§ **ACTIVITY**: Check the records below line by line, and report how many lines include the string "Atualmente". No other words are needed.

Dataset entries:
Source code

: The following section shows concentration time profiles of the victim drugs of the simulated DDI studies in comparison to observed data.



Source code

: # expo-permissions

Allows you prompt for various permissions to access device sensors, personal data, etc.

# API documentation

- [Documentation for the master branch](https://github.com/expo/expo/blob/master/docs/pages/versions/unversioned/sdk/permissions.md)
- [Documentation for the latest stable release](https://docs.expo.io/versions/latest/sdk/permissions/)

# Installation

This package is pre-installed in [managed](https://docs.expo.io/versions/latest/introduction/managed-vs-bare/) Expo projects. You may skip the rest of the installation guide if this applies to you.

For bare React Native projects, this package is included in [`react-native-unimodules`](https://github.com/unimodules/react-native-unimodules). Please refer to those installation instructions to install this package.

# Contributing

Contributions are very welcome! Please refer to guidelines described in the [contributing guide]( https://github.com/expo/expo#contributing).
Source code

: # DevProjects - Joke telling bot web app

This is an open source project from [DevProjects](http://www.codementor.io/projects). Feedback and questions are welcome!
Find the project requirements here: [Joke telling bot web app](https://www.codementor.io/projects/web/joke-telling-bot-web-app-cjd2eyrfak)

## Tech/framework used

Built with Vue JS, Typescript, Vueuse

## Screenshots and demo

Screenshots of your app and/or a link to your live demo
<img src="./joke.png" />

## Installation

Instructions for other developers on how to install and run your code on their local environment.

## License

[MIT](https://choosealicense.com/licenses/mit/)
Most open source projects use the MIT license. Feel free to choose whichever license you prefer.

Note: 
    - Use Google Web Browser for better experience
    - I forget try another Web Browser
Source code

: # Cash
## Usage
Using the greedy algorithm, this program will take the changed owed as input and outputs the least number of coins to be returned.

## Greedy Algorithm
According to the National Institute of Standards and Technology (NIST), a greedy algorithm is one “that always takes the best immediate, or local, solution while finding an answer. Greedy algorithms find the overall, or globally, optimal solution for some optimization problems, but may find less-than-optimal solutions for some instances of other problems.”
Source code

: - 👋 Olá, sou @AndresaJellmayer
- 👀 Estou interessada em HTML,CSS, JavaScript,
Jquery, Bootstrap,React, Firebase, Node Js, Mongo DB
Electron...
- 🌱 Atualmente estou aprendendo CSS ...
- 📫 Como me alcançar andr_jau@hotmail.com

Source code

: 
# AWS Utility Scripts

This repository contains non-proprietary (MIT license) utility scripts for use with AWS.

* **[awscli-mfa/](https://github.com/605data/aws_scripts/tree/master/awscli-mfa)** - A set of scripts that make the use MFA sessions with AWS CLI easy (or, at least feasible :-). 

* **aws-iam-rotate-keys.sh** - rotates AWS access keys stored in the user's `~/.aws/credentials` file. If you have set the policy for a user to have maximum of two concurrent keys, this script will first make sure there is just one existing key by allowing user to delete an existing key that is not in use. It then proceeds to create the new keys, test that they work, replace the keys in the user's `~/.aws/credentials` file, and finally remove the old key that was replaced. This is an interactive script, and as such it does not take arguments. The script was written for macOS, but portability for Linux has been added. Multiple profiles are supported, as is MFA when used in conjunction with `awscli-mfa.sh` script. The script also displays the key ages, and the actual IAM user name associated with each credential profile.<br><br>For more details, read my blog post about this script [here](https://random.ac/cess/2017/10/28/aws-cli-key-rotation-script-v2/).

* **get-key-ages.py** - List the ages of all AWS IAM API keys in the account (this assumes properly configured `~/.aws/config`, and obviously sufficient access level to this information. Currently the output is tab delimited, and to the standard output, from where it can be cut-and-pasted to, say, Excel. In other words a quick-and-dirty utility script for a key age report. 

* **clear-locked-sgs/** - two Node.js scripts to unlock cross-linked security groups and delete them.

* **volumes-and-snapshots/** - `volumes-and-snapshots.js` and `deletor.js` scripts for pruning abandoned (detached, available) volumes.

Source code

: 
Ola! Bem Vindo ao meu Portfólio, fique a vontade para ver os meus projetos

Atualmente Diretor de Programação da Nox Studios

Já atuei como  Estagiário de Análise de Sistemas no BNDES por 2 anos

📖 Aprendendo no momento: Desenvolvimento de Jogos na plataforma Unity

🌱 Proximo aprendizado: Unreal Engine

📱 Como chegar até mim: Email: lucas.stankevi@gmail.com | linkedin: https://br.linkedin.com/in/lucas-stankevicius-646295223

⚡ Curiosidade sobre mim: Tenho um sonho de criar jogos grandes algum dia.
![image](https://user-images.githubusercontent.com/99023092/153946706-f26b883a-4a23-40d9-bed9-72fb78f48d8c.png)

§ **SOLUTION TO THIS PROBLEM**: 2